• [Excerpted records]:
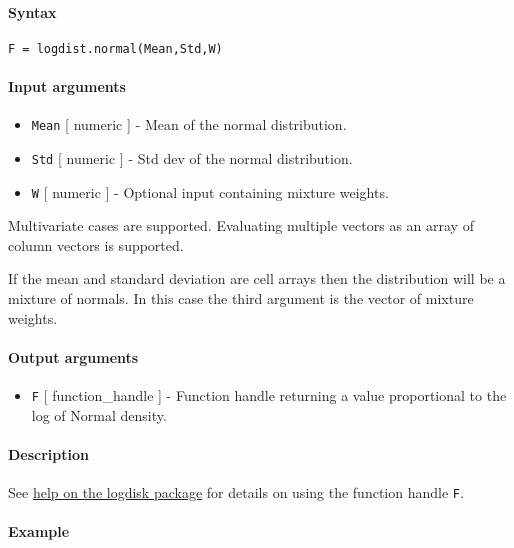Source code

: 


	\paragraph{Syntax}

\begin{verbatim}
F = logdist.normal(Mean,Std,W)
\end{verbatim}

\paragraph{Input arguments}

\begin{itemize}
\item
  \texttt{Mean} {[} numeric {]} - Mean of the normal distribution.
\item
  \texttt{Std} {[} numeric {]} - Std dev of the normal distribution.
\item
  \texttt{W} {[} numeric {]} - Optional input containing mixture
  weights.
\end{itemize}

Multivariate cases are supported. Evaluating multiple vectors as an
array of column vectors is supported.

If the mean and standard deviation are cell arrays then the distribution
will be a mixture of normals. In this case the third argument is the
vector of mixture weights.

\paragraph{Output arguments}

\begin{itemize}
\itemsep1pt\parskip0pt
\item
  \texttt{F} {[} function\_handle {]} - Function handle returning a
  value proportional to the log of Normal density.
\end{itemize}

\paragraph{Description}

See \href{logdist/Contents}{help on the logdisk package} for details on
using the function handle \texttt{F}.

\paragraph{Example}


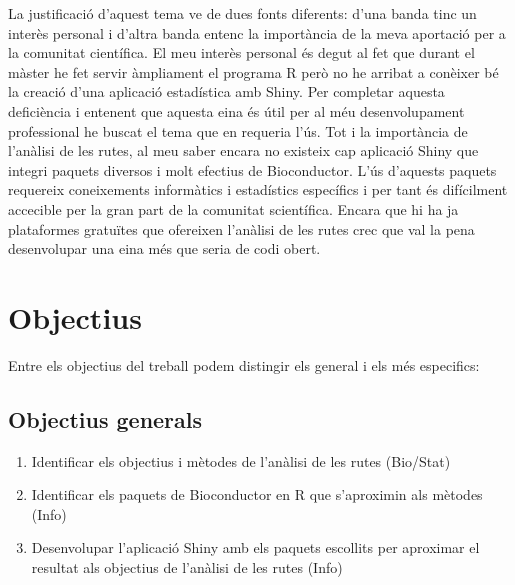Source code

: La justificació d'aquest tema ve de dues fonts diferents: d'una banda tinc un interès personal i d'altra banda entenc la importància de la meva aportació per a la comunitat científica. El meu interès personal és degut al fet que durant el màster he fet servir àmpliament el programa R però no he arribat a conèixer bé la creació d'una aplicació estadística amb Shiny. Per completar aquesta deficiència i entenent que aquesta eina és útil per al méu desenvolupament professional he buscat el tema que en requeria l'ús. Tot i la importància de l'anàlisi de les rutes, al meu saber encara no existeix cap aplicació Shiny que integri paquets diversos i molt efectius de Bioconductor. L'ús d'aquests paquets requereix coneixements informàtics i estadístics específics i per tant és difícilment accecible per la gran part de la comunitat scientífica. Encara que hi ha ja plataformes gratuïtes que ofereixen l'anàlisi de les rutes \cite{reimand2019pathway} crec que val la pena desenvolupar una eina més que seria de codi obert.



\section{Objectius}

Entre els objectius del treball podem distingir els general i els més especifics:
 
\subsection{Objectius generals}
\begin{enumerate}
\item Identificar els objectius i mètodes de l'anàlisi de les rutes (Bio/Stat)
\item Identificar els paquets de Bioconductor en R que s'aproximin als mètodes (Info)
\item Desenvolupar l'aplicació Shiny  amb els paquets escollits per aproximar el resultat als objectius de l'anàlisi de les rutes  (Info)
\end{enumerate}

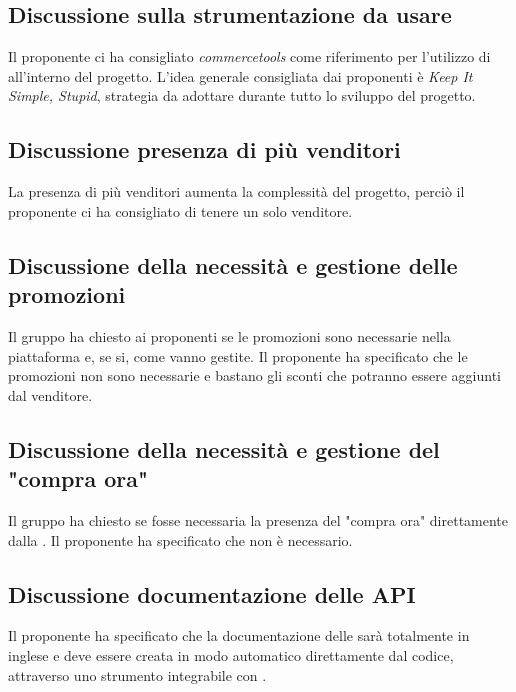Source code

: \subsection{Discussione sulla strumentazione da usare}
Il proponente ci ha consigliato \textit{commercetools} come riferimento per l'utilizzo di  all'interno del progetto. L'idea generale consigliata dai proponenti è \textit{Keep It Simple, Stupid}, strategia da adottare durante tutto lo sviluppo del progetto.

\subsection{Discussione presenza di più venditori}
La presenza di più venditori aumenta la complessità del progetto, perciò il proponente ci ha consigliato di tenere un solo venditore.

\subsection{Discussione della necessità e gestione delle promozioni}
Il gruppo ha chiesto ai proponenti se le promozioni sono necessarie nella piattaforma e, se si, come vanno gestite.
Il proponente ha specificato che le promozioni non sono necessarie e bastano gli sconti che potranno essere aggiunti dal venditore.

\subsection{Discussione della necessità e gestione del "compra ora"}
Il gruppo ha chiesto se fosse necessaria la presenza del "compra ora" direttamente dalla .
Il proponente ha specificato che non è necessario.

\subsection{Discussione documentazione delle API}
Il proponente ha specificato che la documentazione delle  sarà totalmente in inglese e deve essere creata in modo automatico direttamente dal codice, attraverso uno strumento integrabile con .

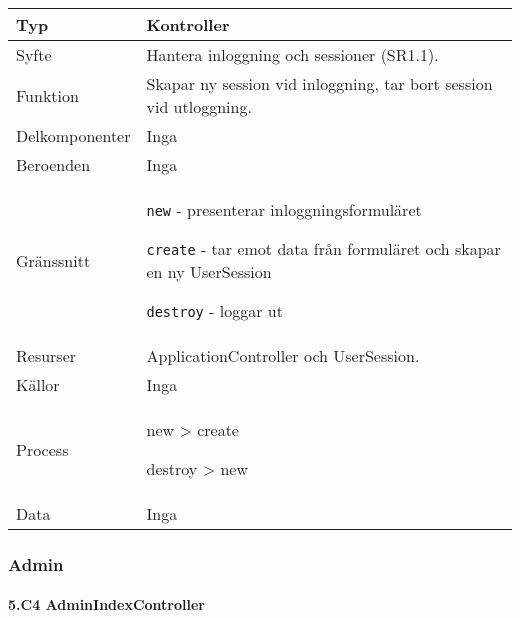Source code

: \documentclass[a4paper, twoside, 11pt, titlepage]{article}
\begin{document}
			\begin {table} [ht] \begin{tabular} {  p{3.5cm} p{9.6cm} }
				\hline
				{Typ} & {Kontroller} \\
				\hline
				{Syfte} & {Hantera inloggning och sessioner (SR1.1).} \\
				\hline
				{Funktion} & {Skapar ny session vid inloggning, tar bort session vid utloggning.} \\
				\hline
				{Delkomponenter} & {Inga} \\
				\hline
				{Beroenden} & {Inga} \\
				\hline
				{Gränssnitt} & {{\tt new} - presenterar inloggningsformuläret

{\tt create} - tar emot data från formuläret och skapar en ny UserSession

{\tt destroy} - loggar ut} \\
				\hline
				{Resurser} & {ApplicationController och UserSession.} \\
				\hline
				{Källor} & {Inga} \\
				\hline
				{Process} & {new > create

destroy > new} \\
				\hline
				{Data} & {Inga} \\
				\hline
			\end{tabular} \end{table} \FloatBarrier


		\subsubsection{Admin}



			\paragraph{5.C4 AdminIndexController}\
\end{document}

• [Aim of the exercise]:
Supply only the number of lines above in which "logdist" occurs.

• [Completed task]:
2